Sleep had captured the group by dusk. One by one flashlights had winked off and soft murmurs had tiptoed away into dreamland. I had elected to camp out under the stars curled around the sacred Sundance Tree which stood that third night awaiting its final day of sacrifice for The People. I stood for a long time facing the Peaks watching a storm billow up and slip towards the East, a show of giants somewhere higher up in the mountains and almost beyond sight, in a place where the Thunder Beings tossed their bolts from peak to peak. But not a sound from their game reached my ears. It was perfectly still except for the occasional voice of an animal in the far brush. Nothing I could sense of scent, or hear of the cougar who had been seen a few days before, or of the black bear who raised her cubs in a den down the tree line. All the Earth was quiet and at rest without protest that night.
The dark held much peace for me as the two o’clock hour approached. I was intrigued by lights flickering well above airline altitudes. Satellites which we cannot usually see here in the Midwest sailing above the earth. And who knows what else I was seeing? I was fond of guessing to myself what they might be. However, quite suddenly I became aware of something, an energy moving towards the outside of the circle in which I stood. It seemed to be more than one place where this energy was collecting; it was differentiating and taking up spots around the circle. I could “see” it, but could not see it. I could see with my spirit eyes; but still my sight was more than clear. The energy formed as thirteen distinct Grandmothers!

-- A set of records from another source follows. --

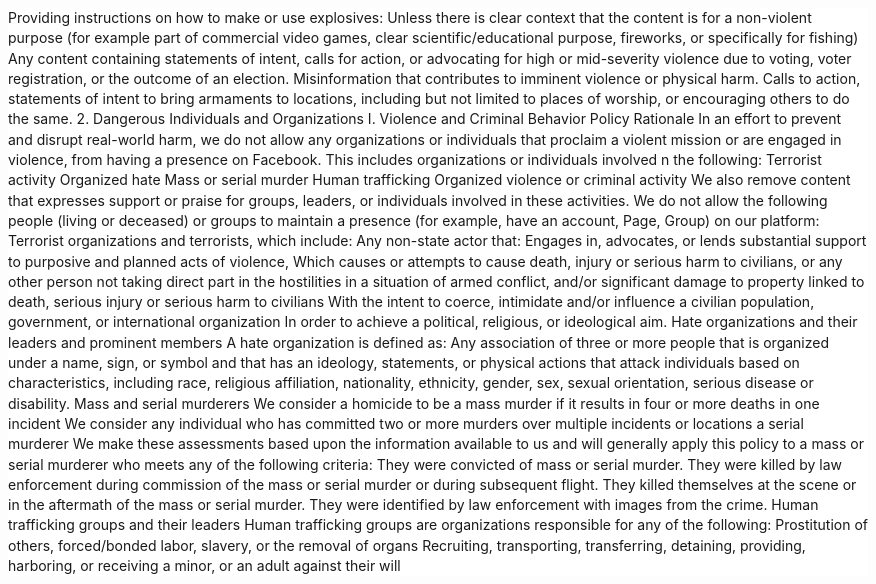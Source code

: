 Providing instructions on how to make or use explosives: 
Unless there is clear context that the content is for a non-violent purpose (for 
example part of commercial video games, clear scientific/educational 
purpose, fireworks, or specifically for fishing) 
Any content containing statements of intent, calls for action, or advocating for high or 
mid-severity violence due to voting, voter registration, or the outcome of an election. 
Misinformation that contributes to imminent violence or physical harm. 
Calls to action, statements of intent to bring armaments to locations, including but 
not limited to places of worship, or encouraging others to do the same. 
2. Dangerous Individuals and Organizations 
I. Violence and Criminal Behavior 
Policy Rationale 
In an effort to prevent and disrupt real-world harm, we do not allow any organizations 
or individuals that proclaim a violent mission or are engaged in violence, from having 
a presence on Facebook. This includes organizations or individuals involved n the 
following: 
Terrorist activity 
Organized hate 
Mass or serial murder 
Human trafficking 
Organized violence or criminal activity 
We also remove content that expresses support or praise for groups, leaders, or 
individuals involved in these activities. 
We do not allow the following people (living or deceased) or groups to maintain a 
presence (for example, have an account, Page, Group) on our platform: 
Terrorist organizations and terrorists, which include: 
Any non-state actor that: 
Engages in, advocates, or lends substantial support to purposive and 
planned acts of violence, 
Which causes or attempts to cause death, injury or serious harm to 
civilians, or any other person not taking direct part in the hostilities in a 
situation of armed conflict, and/or significant damage to property linked 
to death, serious injury or serious harm to civilians 
With the intent to coerce, intimidate and/or influence a civilian 
population, government, or international organization 
In order to achieve a political, religious, or ideological aim. 
Hate organizations and their leaders and prominent members 
A hate organization is defined as: 
Any association of three or more people that is organized under a 
name, sign, or symbol and that has an ideology, statements, or 
physical actions that attack individuals based on characteristics, 
including race, religious affiliation, nationality, ethnicity, gender, sex, 
sexual orientation, serious disease or disability. 
Mass and serial murderers 
We consider a homicide to be a mass murder if it results in four or more 
deaths in one incident 
We consider any individual who has committed two or more murders over 
multiple incidents or locations a serial murderer 
We make these assessments based upon the information available to us and 
will generally apply this policy to a mass or serial murderer who meets any of 
the following criteria: 
They were convicted of mass or serial murder. 
They were killed by law enforcement during commission of the mass or 
serial murder or during subsequent flight. 
They killed themselves at the scene or in the aftermath of the mass or 
serial murder. 
They were identified by law enforcement with images from the crime. 
Human trafficking groups and their leaders 
Human trafficking groups are organizations responsible for any of the 
following: 
Prostitution of others, forced/bonded labor, slavery, or the removal of 
organs 
Recruiting, transporting, transferring, detaining, providing, harboring, or 
receiving a minor, or an adult against their will 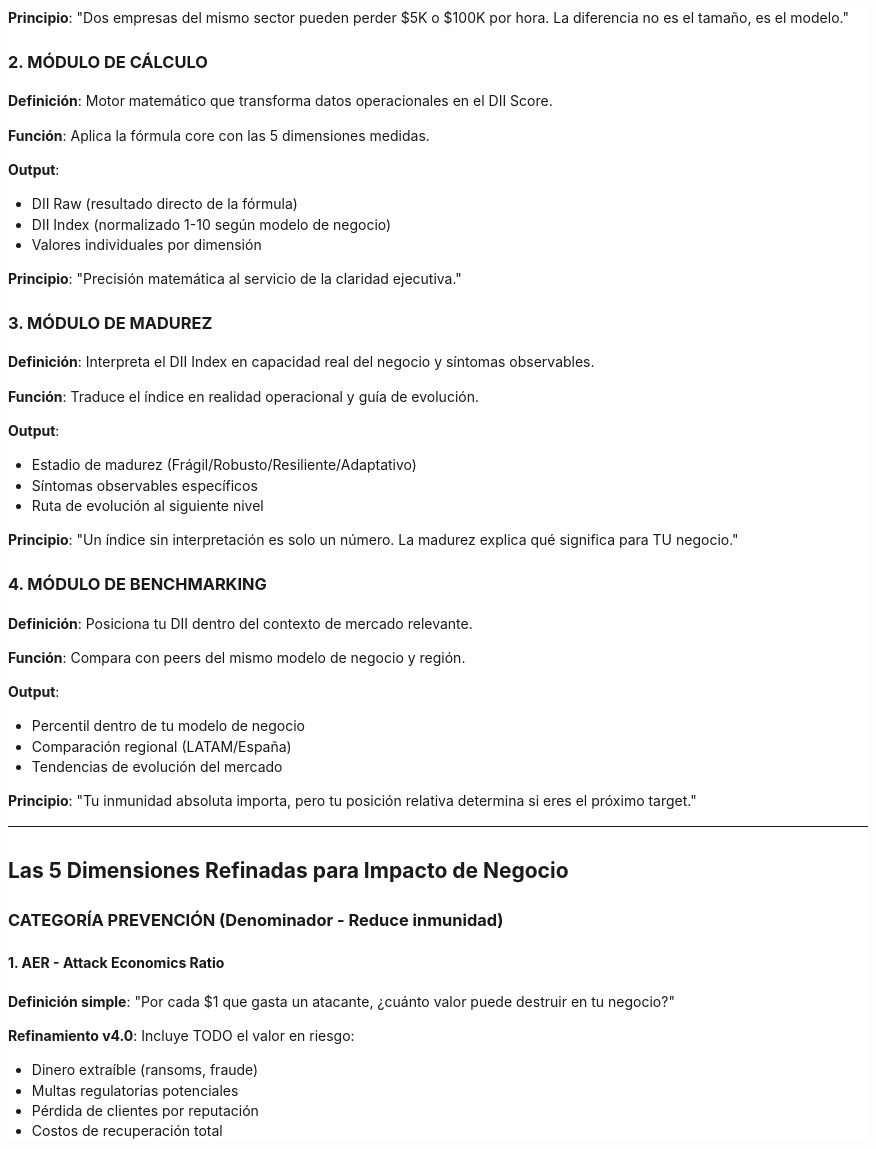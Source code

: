 **Principio**: "Dos empresas del mismo sector pueden perder $5K o $100K por hora. La diferencia no es el tamaño, es el modelo."

### 2. MÓDULO DE CÁLCULO
**Definición**: Motor matemático que transforma datos operacionales en el DII Score.

**Función**: Aplica la fórmula core con las 5 dimensiones medidas.

**Output**:
- DII Raw (resultado directo de la fórmula)
- DII Index (normalizado 1-10 según modelo de negocio)
- Valores individuales por dimensión

**Principio**: "Precisión matemática al servicio de la claridad ejecutiva."

### 3. MÓDULO DE MADUREZ
**Definición**: Interpreta el DII Index en capacidad real del negocio y síntomas observables.

**Función**: Traduce el índice en realidad operacional y guía de evolución.

**Output**:
- Estadio de madurez (Frágil/Robusto/Resiliente/Adaptativo)
- Síntomas observables específicos
- Ruta de evolución al siguiente nivel

**Principio**: "Un índice sin interpretación es solo un número. La madurez explica qué significa para TU negocio."

### 4. MÓDULO DE BENCHMARKING
**Definición**: Posiciona tu DII dentro del contexto de mercado relevante.

**Función**: Compara con peers del mismo modelo de negocio y región.

**Output**:
- Percentil dentro de tu modelo de negocio
- Comparación regional (LATAM/España)
- Tendencias de evolución del mercado

**Principio**: "Tu inmunidad absoluta importa, pero tu posición relativa determina si eres el próximo target."

---

## Las 5 Dimensiones Refinadas para Impacto de Negocio

### CATEGORÍA PREVENCIÓN (Denominador - Reduce inmunidad)

#### 1. AER - Attack Economics Ratio
**Definición simple**: "Por cada $1 que gasta un atacante, ¿cuánto valor puede destruir en tu negocio?"

**Refinamiento v4.0**: Incluye TODO el valor en riesgo:
- Dinero extraíble (ransoms, fraude)
- Multas regulatorias potenciales
- Pérdida de clientes por reputación
- Costos de recuperación total
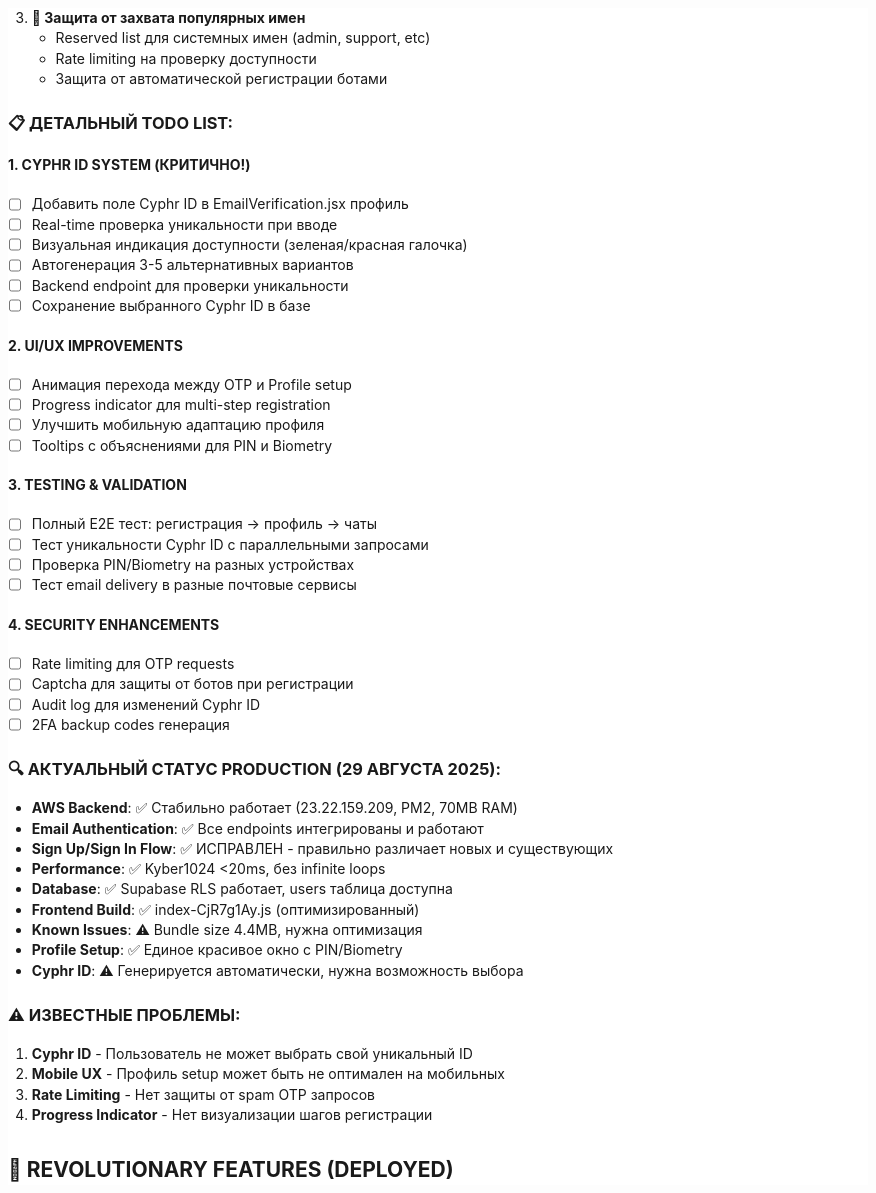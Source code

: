 3. **🔐 Защита от захвата популярных имен**
   - Reserved list для системных имен (admin, support, etc)
   - Rate limiting на проверку доступности
   - Защита от автоматической регистрации ботами

### 📋 **ДЕТАЛЬНЫЙ TODO LIST:**

#### **1. CYPHR ID SYSTEM (КРИТИЧНО!)**
- [ ] Добавить поле Cyphr ID в EmailVerification.jsx профиль
- [ ] Real-time проверка уникальности при вводе
- [ ] Визуальная индикация доступности (зеленая/красная галочка)
- [ ] Автогенерация 3-5 альтернативных вариантов
- [ ] Backend endpoint для проверки уникальности
- [ ] Сохранение выбранного Cyphr ID в базе

#### **2. UI/UX IMPROVEMENTS**
- [ ] Анимация перехода между OTP и Profile setup
- [ ] Progress indicator для multi-step registration
- [ ] Улучшить мобильную адаптацию профиля
- [ ] Tooltips с объяснениями для PIN и Biometry

#### **3. TESTING & VALIDATION**
- [ ] Полный E2E тест: регистрация → профиль → чаты
- [ ] Тест уникальности Cyphr ID с параллельными запросами
- [ ] Проверка PIN/Biometry на разных устройствах
- [ ] Тест email delivery в разные почтовые сервисы

#### **4. SECURITY ENHANCEMENTS**
- [ ] Rate limiting для OTP requests
- [ ] Captcha для защиты от ботов при регистрации
- [ ] Audit log для изменений Cyphr ID
- [ ] 2FA backup codes генерация

### 🔍 **АКТУАЛЬНЫЙ СТАТУС PRODUCTION (29 АВГУСТА 2025):**
- **AWS Backend**: ✅ Стабильно работает (23.22.159.209, PM2, 70MB RAM)
- **Email Authentication**: ✅ Все endpoints интегрированы и работают
- **Sign Up/Sign In Flow**: ✅ ИСПРАВЛЕН - правильно различает новых и существующих
- **Performance**: ✅ Kyber1024 <20ms, без infinite loops
- **Database**: ✅ Supabase RLS работает, users таблица доступна
- **Frontend Build**: ✅ index-CjR7g1Ay.js (оптимизированный)
- **Known Issues**: ⚠️ Bundle size 4.4MB, нужна оптимизация
- **Profile Setup**: ✅ Единое красивое окно с PIN/Biometry
- **Cyphr ID**: ⚠️ Генерируется автоматически, нужна возможность выбора

### ⚠️ **ИЗВЕСТНЫЕ ПРОБЛЕМЫ:**
1. **Cyphr ID** - Пользователь не может выбрать свой уникальный ID
2. **Mobile UX** - Профиль setup может быть не оптимален на мобильных
3. **Rate Limiting** - Нет защиты от spam OTP запросов
4. **Progress Indicator** - Нет визуализации шагов регистрации

## 🚀 REVOLUTIONARY FEATURES (DEPLOYED)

The Grandmothers of the Four Directions appeared first, carrying staffs. They all wore long robes and each had wild flowing hair. They were ancient and they were incredible as they took up their places. Wolf walked to the South wearing white; Eagle to the West wearing black; Bear to the North wearing red; and Raven to the East wearing yellow. Slowly the others floated to their places in the circle. Owl carried a wing; Coyote’s staff had a mirror; Turtle held a rattle; and Snake a medicine bag. Spider held a web-like wheel and Fish carried an earthen jug. Ant had prayer ties wound around her staff; Rabbit carried a blanket; and Otter a woven basket. The thirteen of them stood regally, not ten feet from me, and their energy was palpable, graceful, powerful and mesmerizing.
The Thirteen Grandmothers stayed for some time, quietly standing, holding their staffs. I cannot say they spoke, but I was aware that they had medicine they were gifting. They drifted away when singing began near the ground not far from the west side of the circle. Sometime later sleep took me and I dreamed of faces and my own Grandmother. The ground was hard and the dew settled on my blanket, but I was not conscious of that until first light. When I looked up from my spot on the ground, it seemed as if I could see the impression of the Grandmothers and still feel their presence. I may have not ever felt so refreshed!
After the Dance ended later that day, I spoke with the Sundance leader. I told him about the visit by the Thirteen Grandmothers. He listened quietly, nodding. He said they had come because they had felt called. I told him that my friend had sung a woman’s calling/invitation song that evening as the sky darkened. He smiled. He also told me that I was to share this story with others because all medicine is meant for all the People and one never knows who will benefit by it or how. I smiled.
So, I tell you this true story as it happened while I was present. It is a gift to you and to me and to any others we both may tell.
It happened in the Time of Women.
Note: Many people identify the four directions by a different set of colors; I “saw” what is familiar to me from years of being in ceremony with the Lakota people out on the Rosebud Reservation and in Colorado. There are also different beliefs about the directions and how various of our animal relatives relate to those directions. I simply pass on here what I was blessed to see that night. I believe the cosmos is flexible enough to incorporate differences as it continually amazes us with profound insights.